## [Try it]
State only how many lines below include the word "figure".

***

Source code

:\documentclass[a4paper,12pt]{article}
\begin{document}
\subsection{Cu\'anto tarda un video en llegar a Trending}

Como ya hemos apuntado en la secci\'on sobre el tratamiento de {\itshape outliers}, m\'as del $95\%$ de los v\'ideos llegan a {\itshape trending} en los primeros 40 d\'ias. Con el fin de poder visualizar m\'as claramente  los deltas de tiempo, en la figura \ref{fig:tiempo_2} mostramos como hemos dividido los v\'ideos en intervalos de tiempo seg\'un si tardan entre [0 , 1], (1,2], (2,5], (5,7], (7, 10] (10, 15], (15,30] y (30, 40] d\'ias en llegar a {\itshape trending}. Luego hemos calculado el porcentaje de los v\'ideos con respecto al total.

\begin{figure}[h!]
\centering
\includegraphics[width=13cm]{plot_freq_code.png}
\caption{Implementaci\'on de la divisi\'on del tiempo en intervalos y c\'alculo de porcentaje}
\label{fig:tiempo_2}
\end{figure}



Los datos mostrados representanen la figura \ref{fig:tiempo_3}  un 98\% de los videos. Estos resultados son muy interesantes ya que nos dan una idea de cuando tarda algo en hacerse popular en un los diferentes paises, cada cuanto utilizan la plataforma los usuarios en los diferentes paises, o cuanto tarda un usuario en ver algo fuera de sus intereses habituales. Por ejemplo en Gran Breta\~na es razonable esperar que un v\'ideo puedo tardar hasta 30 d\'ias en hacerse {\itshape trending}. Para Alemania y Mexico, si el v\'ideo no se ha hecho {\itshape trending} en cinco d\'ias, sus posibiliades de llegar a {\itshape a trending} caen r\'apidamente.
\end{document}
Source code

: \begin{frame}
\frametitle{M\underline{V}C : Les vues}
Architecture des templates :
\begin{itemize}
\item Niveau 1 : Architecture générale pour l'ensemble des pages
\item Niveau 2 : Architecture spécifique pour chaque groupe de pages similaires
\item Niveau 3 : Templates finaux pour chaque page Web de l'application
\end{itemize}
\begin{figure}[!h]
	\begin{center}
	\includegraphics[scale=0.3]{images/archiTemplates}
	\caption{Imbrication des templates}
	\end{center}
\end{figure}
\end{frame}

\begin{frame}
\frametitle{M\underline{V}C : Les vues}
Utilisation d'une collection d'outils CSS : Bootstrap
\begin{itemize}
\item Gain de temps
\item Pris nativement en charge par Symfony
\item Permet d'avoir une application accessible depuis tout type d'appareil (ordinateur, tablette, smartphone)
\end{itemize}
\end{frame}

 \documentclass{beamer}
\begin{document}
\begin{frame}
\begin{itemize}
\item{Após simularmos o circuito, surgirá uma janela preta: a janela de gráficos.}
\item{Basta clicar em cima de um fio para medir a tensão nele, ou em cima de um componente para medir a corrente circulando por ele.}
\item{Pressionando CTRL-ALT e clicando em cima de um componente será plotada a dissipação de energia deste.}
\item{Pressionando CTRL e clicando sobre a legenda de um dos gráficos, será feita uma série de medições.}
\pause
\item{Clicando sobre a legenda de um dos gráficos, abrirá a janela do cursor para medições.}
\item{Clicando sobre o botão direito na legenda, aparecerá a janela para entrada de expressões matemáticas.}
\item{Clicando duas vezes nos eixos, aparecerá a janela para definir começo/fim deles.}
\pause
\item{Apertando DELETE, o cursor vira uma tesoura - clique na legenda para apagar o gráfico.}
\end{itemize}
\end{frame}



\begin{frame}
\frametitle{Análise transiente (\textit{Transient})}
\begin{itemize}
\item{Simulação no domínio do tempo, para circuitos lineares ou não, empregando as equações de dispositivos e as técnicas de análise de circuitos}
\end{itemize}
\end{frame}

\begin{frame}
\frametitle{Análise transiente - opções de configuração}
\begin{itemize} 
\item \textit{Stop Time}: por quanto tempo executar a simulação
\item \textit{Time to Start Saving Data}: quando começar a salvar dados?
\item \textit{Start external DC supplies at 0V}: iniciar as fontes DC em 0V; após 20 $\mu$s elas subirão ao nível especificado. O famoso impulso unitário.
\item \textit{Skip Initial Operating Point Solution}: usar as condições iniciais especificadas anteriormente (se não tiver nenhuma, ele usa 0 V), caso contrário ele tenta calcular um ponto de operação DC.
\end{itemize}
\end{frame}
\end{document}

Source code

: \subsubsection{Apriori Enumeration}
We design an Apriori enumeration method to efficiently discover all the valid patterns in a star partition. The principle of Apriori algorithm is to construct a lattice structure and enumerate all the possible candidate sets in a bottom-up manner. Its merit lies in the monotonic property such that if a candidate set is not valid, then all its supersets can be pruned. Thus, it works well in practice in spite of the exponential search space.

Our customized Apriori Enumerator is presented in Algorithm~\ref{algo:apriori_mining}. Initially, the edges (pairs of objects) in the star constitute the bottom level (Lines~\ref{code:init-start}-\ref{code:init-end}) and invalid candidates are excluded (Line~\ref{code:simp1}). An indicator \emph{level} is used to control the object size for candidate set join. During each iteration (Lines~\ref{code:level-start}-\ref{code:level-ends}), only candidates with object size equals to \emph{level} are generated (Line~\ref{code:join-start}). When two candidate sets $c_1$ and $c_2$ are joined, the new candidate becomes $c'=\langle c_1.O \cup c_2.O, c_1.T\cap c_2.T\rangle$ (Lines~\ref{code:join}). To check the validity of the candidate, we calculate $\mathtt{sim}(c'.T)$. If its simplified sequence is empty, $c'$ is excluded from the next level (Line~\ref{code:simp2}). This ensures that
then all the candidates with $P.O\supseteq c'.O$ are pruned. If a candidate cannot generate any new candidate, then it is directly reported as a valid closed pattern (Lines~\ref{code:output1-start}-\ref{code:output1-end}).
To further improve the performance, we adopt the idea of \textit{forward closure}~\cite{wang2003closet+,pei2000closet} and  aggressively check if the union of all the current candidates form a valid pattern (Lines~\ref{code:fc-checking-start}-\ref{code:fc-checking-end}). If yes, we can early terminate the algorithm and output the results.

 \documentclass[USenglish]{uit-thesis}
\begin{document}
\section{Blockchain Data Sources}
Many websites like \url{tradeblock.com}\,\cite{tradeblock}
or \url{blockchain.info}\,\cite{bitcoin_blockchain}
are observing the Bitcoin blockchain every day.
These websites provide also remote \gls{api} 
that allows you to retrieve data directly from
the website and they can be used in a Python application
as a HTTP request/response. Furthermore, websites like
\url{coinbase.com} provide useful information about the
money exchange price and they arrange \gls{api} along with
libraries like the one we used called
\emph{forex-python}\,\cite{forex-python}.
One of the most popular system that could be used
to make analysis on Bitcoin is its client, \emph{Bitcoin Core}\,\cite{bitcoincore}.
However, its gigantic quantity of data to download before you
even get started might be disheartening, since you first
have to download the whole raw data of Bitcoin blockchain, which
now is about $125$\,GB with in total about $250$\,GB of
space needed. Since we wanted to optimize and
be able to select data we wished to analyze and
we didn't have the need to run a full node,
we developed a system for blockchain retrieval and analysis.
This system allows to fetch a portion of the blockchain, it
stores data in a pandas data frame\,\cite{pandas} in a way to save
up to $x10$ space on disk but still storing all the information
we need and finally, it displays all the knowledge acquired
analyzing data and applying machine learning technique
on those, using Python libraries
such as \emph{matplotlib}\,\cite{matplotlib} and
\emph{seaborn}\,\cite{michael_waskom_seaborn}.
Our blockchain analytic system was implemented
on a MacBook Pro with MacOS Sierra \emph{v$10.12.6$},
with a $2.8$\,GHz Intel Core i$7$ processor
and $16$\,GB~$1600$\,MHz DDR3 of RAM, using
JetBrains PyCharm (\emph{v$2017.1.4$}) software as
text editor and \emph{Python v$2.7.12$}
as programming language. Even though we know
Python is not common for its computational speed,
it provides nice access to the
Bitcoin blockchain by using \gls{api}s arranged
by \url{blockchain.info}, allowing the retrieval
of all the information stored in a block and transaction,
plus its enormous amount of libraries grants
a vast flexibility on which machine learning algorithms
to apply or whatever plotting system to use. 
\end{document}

***

## [Result for this exercise]
4